Industry Insights
"CHINAPLAS 2026 in Shanghai came to an end this week. I wasn't able to attend the event in person. But these past few days, I've been reading various post-event reports, technical news, and friends' posts from colleagues. Although I didn't see those new machines with my own eyes, several changes have indeed made me feel that the gameplay in the next two or three years might be different."
📡https://www.chinaplasonline.com/CPS/event/Smart-Molding-Shaping-the-Future/simp
Let me talk about the change that has touched me the most: AI really entered the production line, and it's not just a gimmick.
Over the past two years, terms like "AI Injection Molding" and "Intelligent Factory" have been frequently mentioned. But I have always been somewhat skeptical.
On one hand, our industry is based on experience. How to use the right material at the right temperature, how much pressure to apply, how to divide the speed into segments - many of these things were learned by veteran workers over many years. Before AI was fully developed in the previous two years, I wasn't too convinced that it could have such strong learning capabilities.
On the other hand, the so-called "intelligence" I had seen before mostly involved installing a large screen on the machine to present the data beautifully. But when it comes to adjusting the machine and solving problems, it still depends on human intervention.
So before CHINAPLAS, my attitude towards AI Injection Molding was basically: It sounds good, but it's still far away from me.
After reading the news about this week's exhibitions, my thoughts changed.
The "iChe Smart Family" intelligent injection molding ecosystem released by Zhenxiong has already enabled a one-click start-up solution for intelligent factories, and it also has an AI injection molding assistant - you can directly ask it how to adjust the process parameters, and it can give suggestions.
It is reported that this system can analyze over 1,000 process parameters in real time, detect deviations early, and automatically adjust and optimize the process. What does 1,000 parameters mean? An experienced master actually only focuses on 20 to 30 key parameters. Machines can simultaneously view 1,000 parameters and are constantly observing - the gap in this dimension cannot be made up by experience.
Lijin's injection molding machines have also taken action. The control accuracy of the fully electric medical-specific machines can reach 0.01mm, and the weight deviation is ≤ 0.1%. To be honest, for us who produce precision parts, sometimes the scraps occur because of that zero point zero several millimeters' fluctuation. If we can stabilize at this precision, the space for improving yield is very large. Moreover, for medical equipment, this intelligent change may improve the cure rate of patients on the instrument, which is a very promising idea.
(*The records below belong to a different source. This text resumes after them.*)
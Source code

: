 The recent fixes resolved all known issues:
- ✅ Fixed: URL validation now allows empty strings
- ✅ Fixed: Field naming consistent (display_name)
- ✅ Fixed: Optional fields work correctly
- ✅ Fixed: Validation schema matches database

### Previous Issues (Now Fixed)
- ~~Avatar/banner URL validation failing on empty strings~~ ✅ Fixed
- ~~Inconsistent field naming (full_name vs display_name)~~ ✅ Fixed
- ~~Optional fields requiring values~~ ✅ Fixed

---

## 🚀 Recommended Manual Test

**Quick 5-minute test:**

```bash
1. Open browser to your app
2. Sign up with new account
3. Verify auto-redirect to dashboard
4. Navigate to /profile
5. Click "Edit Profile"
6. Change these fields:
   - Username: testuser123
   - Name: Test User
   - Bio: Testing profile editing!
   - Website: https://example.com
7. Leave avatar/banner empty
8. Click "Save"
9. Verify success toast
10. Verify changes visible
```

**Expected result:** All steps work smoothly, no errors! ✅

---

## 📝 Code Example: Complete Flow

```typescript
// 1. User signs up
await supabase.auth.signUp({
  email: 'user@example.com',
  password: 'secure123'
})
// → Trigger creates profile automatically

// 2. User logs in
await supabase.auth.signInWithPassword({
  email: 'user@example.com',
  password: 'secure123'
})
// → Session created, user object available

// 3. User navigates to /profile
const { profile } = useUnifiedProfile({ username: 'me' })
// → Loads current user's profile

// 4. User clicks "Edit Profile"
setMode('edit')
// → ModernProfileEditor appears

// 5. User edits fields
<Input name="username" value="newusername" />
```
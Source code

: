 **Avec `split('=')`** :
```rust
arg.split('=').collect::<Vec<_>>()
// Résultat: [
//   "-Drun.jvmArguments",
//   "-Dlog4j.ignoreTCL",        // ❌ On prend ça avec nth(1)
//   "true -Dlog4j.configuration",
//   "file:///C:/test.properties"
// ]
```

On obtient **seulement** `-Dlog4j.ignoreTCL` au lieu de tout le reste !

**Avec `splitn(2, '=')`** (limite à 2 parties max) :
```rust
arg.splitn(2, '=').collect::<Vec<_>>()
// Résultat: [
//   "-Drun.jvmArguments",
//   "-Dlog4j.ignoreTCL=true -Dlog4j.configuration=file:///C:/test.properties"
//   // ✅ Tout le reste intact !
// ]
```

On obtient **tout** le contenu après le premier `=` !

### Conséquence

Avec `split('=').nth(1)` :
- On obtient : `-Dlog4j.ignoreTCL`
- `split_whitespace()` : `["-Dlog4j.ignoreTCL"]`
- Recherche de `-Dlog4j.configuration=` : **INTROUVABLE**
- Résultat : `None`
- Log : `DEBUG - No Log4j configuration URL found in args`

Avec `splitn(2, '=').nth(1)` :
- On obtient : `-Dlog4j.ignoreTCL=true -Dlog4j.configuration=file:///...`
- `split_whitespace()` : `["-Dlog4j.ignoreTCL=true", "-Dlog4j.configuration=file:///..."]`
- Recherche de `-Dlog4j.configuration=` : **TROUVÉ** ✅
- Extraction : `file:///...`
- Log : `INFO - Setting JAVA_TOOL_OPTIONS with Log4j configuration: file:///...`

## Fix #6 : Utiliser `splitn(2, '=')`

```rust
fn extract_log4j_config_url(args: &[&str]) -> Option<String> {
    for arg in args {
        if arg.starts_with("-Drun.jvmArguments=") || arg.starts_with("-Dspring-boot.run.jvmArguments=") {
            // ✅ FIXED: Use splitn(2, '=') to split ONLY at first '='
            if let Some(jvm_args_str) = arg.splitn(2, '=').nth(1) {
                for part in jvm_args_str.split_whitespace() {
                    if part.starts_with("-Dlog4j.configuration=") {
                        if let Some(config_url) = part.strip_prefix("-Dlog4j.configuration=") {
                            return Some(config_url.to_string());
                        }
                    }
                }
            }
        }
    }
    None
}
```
For factories, as technology progresses, people can only follow. This transformation might make some employees uncomfortable. When the hand-crank machine was replaced by the computer machine, there was also a group of people who were not adapted. But people should keep up with the times and keep up with the pace of development to avoid falling behind.
One concern I have is that if AI is to be fully applied to production, it may require very high costs. But on second thought, there might not be no chance at all. Because we don't need so many basic employees, this can also achieve a balance, and AI always has its own program, with a greatly reduced error rate.
Our company's outlook:
In the short term, we aim to standardize the existing data in the workshop (without data, even the most advanced AI is of no use); have the young technicians gain more experience and knowledge through practice; and pay attention to cost-effective intelligent solutions. Finally
My impression of CHINAPLAS 2026 is this: The technological turning point in the injection molding industry might truly have arrived.
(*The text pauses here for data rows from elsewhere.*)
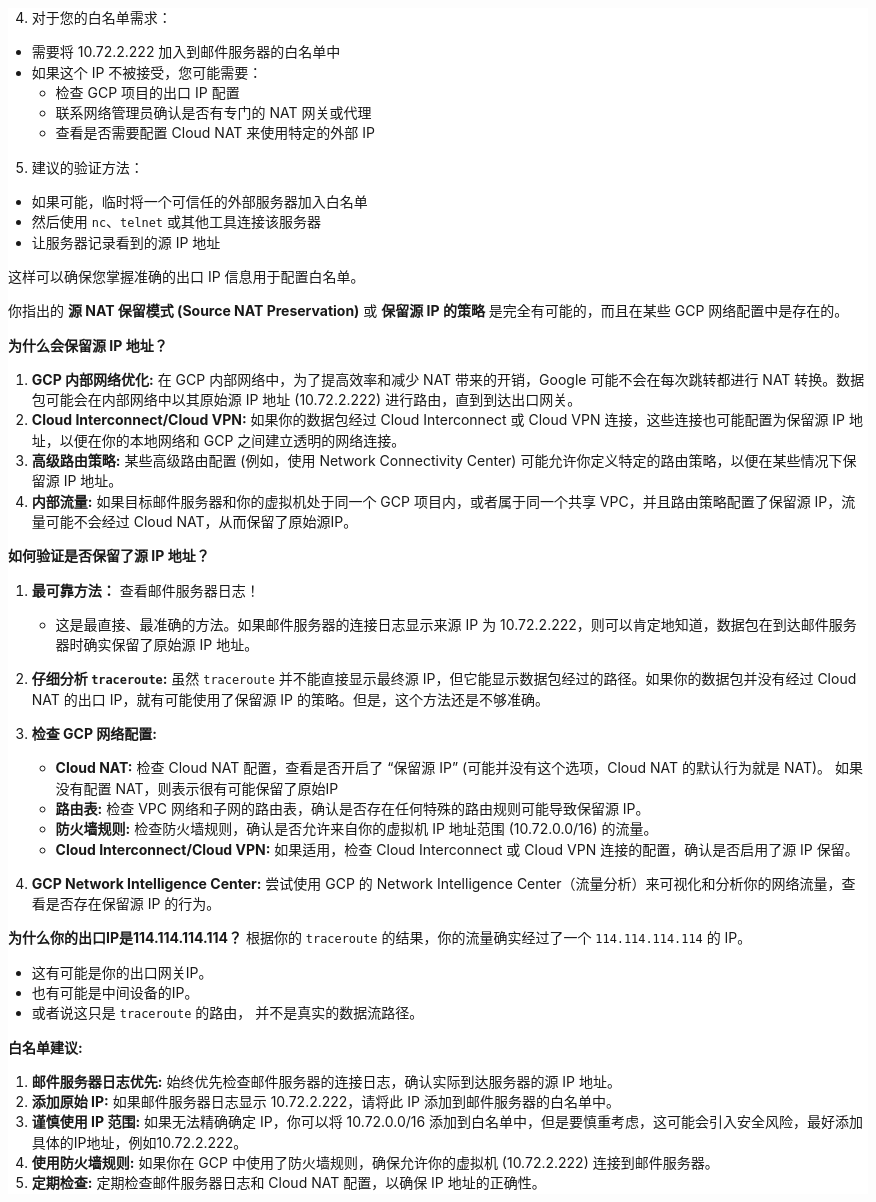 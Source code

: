 4. 对于您的白名单需求：
- 需要将 10.72.2.222 加入到邮件服务器的白名单中
- 如果这个 IP 不被接受，您可能需要：
  - 检查 GCP 项目的出口 IP 配置
  - 联系网络管理员确认是否有专门的 NAT 网关或代理
  - 查看是否需要配置 Cloud NAT 来使用特定的外部 IP

5. 建议的验证方法：
- 如果可能，临时将一个可信任的外部服务器加入白名单
- 然后使用 `nc`、`telnet` 或其他工具连接该服务器
- 让服务器记录看到的源 IP 地址

这样可以确保您掌握准确的出口 IP 信息用于配置白名单。

你指出的 **源 NAT 保留模式 (Source NAT Preservation)** 或 **保留源 IP 的策略** 是完全有可能的，而且在某些 GCP 网络配置中是存在的。

**为什么会保留源 IP 地址？**

1.  **GCP 内部网络优化:** 在 GCP 内部网络中，为了提高效率和减少 NAT 带来的开销，Google 可能不会在每次跳转都进行 NAT 转换。数据包可能会在内部网络中以其原始源 IP 地址 (10.72.2.222) 进行路由，直到到达出口网关。
2.  **Cloud Interconnect/Cloud VPN:** 如果你的数据包经过 Cloud Interconnect 或 Cloud VPN 连接，这些连接也可能配置为保留源 IP 地址，以便在你的本地网络和 GCP 之间建立透明的网络连接。
3.  **高级路由策略:** 某些高级路由配置 (例如，使用 Network Connectivity Center) 可能允许你定义特定的路由策略，以便在某些情况下保留源 IP 地址。
4.  **内部流量:** 如果目标邮件服务器和你的虚拟机处于同一个 GCP 项目内，或者属于同一个共享 VPC，并且路由策略配置了保留源 IP，流量可能不会经过 Cloud NAT，从而保留了原始源IP。

**如何验证是否保留了源 IP 地址？**

1.  **最可靠方法：** 查看邮件服务器日志！

    *   这是最直接、最准确的方法。如果邮件服务器的连接日志显示来源 IP 为 10.72.2.222，则可以肯定地知道，数据包在到达邮件服务器时确实保留了原始源 IP 地址。
2.  **仔细分析 `traceroute`:** 虽然 `traceroute` 并不能直接显示最终源 IP，但它能显示数据包经过的路径。如果你的数据包并没有经过 Cloud NAT 的出口 IP，就有可能使用了保留源 IP 的策略。但是，这个方法还是不够准确。
3.  **检查 GCP 网络配置:**
    *   **Cloud NAT:** 检查 Cloud NAT 配置，查看是否开启了 “保留源 IP” (可能并没有这个选项，Cloud NAT 的默认行为就是 NAT)。 如果没有配置 NAT，则表示很有可能保留了原始IP
    *   **路由表:** 检查 VPC 网络和子网的路由表，确认是否存在任何特殊的路由规则可能导致保留源 IP。
    *   **防火墙规则:** 检查防火墙规则，确认是否允许来自你的虚拟机 IP 地址范围 (10.72.0.0/16) 的流量。
    *   **Cloud Interconnect/Cloud VPN:** 如果适用，检查 Cloud Interconnect 或 Cloud VPN 连接的配置，确认是否启用了源 IP 保留。
4.  **GCP Network Intelligence Center:** 尝试使用 GCP 的 Network Intelligence Center（流量分析）来可视化和分析你的网络流量，查看是否存在保留源 IP 的行为。

**为什么你的出口IP是114.114.114.114？**
根据你的 `traceroute` 的结果，你的流量确实经过了一个 `114.114.114.114` 的 IP。

  *   这有可能是你的出口网关IP。
  *   也有可能是中间设备的IP。
  *   或者说这只是 `traceroute` 的路由， 并不是真实的数据流路径。

**白名单建议:**

1.  **邮件服务器日志优先:** 始终优先检查邮件服务器的连接日志，确认实际到达服务器的源 IP 地址。
2.  **添加原始 IP:** 如果邮件服务器日志显示 10.72.2.222，请将此 IP 添加到邮件服务器的白名单中。
3.  **谨慎使用 IP 范围:** 如果无法精确确定 IP，你可以将 10.72.0.0/16 添加到白名单中，但是要慎重考虑，这可能会引入安全风险，最好添加具体的IP地址，例如10.72.2.222。
4.  **使用防火墙规则:** 如果你在 GCP 中使用了防火墙规则，确保允许你的虚拟机 (10.72.2.222) 连接到邮件服务器。
5.  **定期检查:** 定期检查邮件服务器日志和 Cloud NAT 配置，以确保 IP 地址的正确性。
Over the past decade, we have been making progress in materials, molds, and equipment, but it has been linear and gradual. However, the entry of AI into the workshop might bring about a non-linear leap - just like how smartphones replaced feature phones, not just improving a little bit, but a completely different way of doing things.
To be honest, I am also a little anxious. After all these years of work, many of our experiences might become less valuable in the face of a set of algorithms. But from another perspective, if our industry always relies on senior workers passing on knowledge and skills to juniors, and the scale never expands, and efficiency never improves - then that would be even more worrying.
The arrival of AI is both a challenge and an opportunity.